[Start of Attachment]

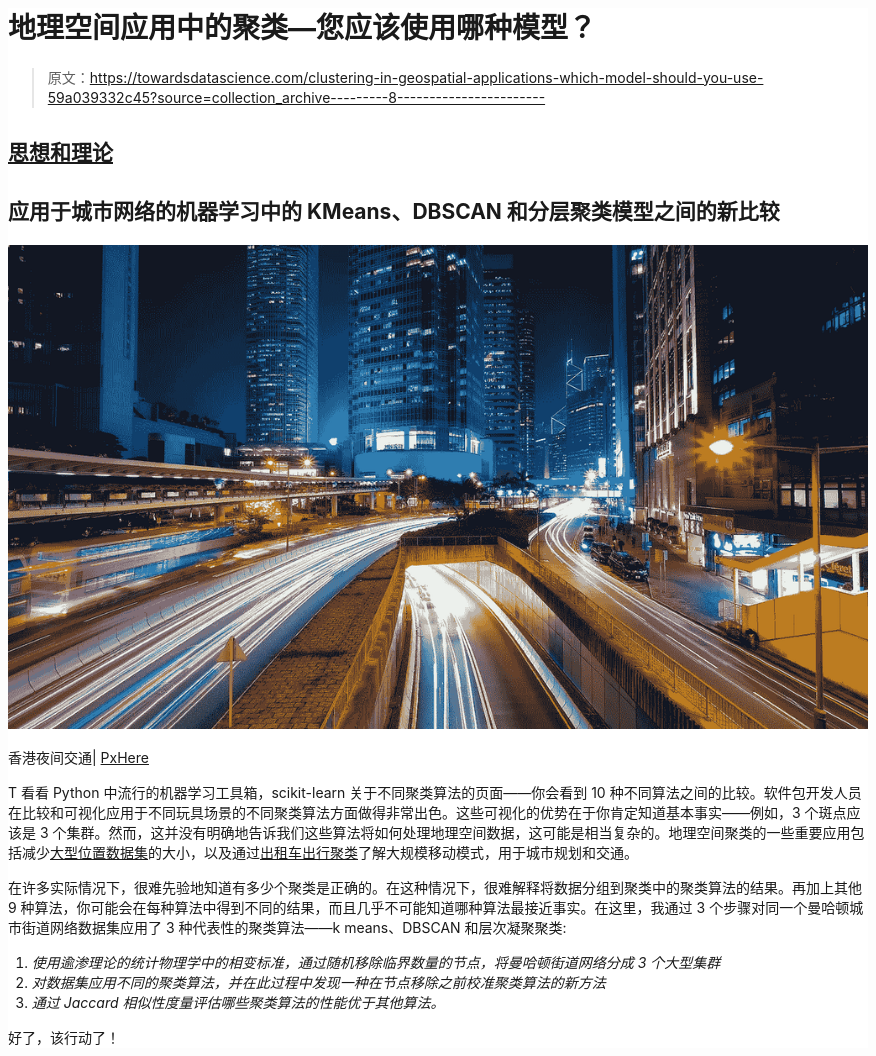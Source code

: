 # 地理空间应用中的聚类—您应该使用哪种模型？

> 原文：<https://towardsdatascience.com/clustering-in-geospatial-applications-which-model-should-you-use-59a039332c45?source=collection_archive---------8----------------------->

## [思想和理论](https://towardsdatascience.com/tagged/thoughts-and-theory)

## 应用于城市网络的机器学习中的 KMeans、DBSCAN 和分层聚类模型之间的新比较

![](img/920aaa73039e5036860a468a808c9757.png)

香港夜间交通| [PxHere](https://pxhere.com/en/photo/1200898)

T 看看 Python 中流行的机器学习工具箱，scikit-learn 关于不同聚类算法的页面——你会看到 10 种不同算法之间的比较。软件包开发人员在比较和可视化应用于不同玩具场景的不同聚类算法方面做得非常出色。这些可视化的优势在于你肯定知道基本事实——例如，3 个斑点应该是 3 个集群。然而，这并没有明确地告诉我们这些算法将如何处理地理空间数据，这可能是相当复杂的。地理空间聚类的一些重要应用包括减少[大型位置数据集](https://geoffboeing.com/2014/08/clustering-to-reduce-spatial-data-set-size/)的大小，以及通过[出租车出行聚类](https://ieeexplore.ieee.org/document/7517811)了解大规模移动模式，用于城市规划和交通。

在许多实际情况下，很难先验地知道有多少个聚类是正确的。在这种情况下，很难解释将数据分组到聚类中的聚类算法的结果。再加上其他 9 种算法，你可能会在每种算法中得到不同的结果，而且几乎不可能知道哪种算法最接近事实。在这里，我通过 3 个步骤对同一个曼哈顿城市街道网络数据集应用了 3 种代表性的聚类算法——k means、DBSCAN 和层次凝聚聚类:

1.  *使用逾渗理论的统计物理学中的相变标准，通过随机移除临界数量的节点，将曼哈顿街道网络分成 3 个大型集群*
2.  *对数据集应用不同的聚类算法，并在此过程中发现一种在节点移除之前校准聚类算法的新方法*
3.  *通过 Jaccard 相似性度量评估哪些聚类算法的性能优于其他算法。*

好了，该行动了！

[End of Attachment]

None of the pictures should be copied, but every record above must be restated in full.

*Answer area*.
Source code

: # 地理空间应用中的聚类—您应该使用哪种模型？

> 原文：<https://towardsdatascience.com/clustering-in-geospatial-applications-which-model-should-you-use-59a039332c45?source=collection_archive---------8----------------------->

## [思想和理论](https://towardsdatascience.com/tagged/thoughts-and-theory)

## 应用于城市网络的机器学习中的 KMeans、DBSCAN 和分层聚类模型之间的新比较

![](img/920aaa73039e5036860a468a808c9757.png)

香港夜间交通| [PxHere](https://pxhere.com/en/photo/1200898)

T 看看 Python 中流行的机器学习工具箱，scikit-learn 关于不同聚类算法的页面——你会看到 10 种不同算法之间的比较。软件包开发人员在比较和可视化应用于不同玩具场景的不同聚类算法方面做得非常出色。这些可视化的优势在于你肯定知道基本事实——例如，3 个斑点应该是 3 个集群。然而，这并没有明确地告诉我们这些算法将如何处理地理空间数据，这可能是相当复杂的。地理空间聚类的一些重要应用包括减少[大型位置数据集](https://geoffboeing.com/2014/08/clustering-to-reduce-spatial-data-set-size/)的大小，以及通过[出租车出行聚类](https://ieeexplore.ieee.org/document/7517811)了解大规模移动模式，用于城市规划和交通。

在许多实际情况下，很难先验地知道有多少个聚类是正确的。在这种情况下，很难解释将数据分组到聚类中的聚类算法的结果。再加上其他 9 种算法，你可能会在每种算法中得到不同的结果，而且几乎不可能知道哪种算法最接近事实。在这里，我通过 3 个步骤对同一个曼哈顿城市街道网络数据集应用了 3 种代表性的聚类算法——k means、DBSCAN 和层次凝聚聚类:

1.  *使用逾渗理论的统计物理学中的相变标准，通过随机移除临界数量的节点，将曼哈顿街道网络分成 3 个大型集群*
2.  *对数据集应用不同的聚类算法，并在此过程中发现一种在节点移除之前校准聚类算法的新方法*
3.  *通过 Jaccard 相似性度量评估哪些聚类算法的性能优于其他算法。*

好了，该行动了！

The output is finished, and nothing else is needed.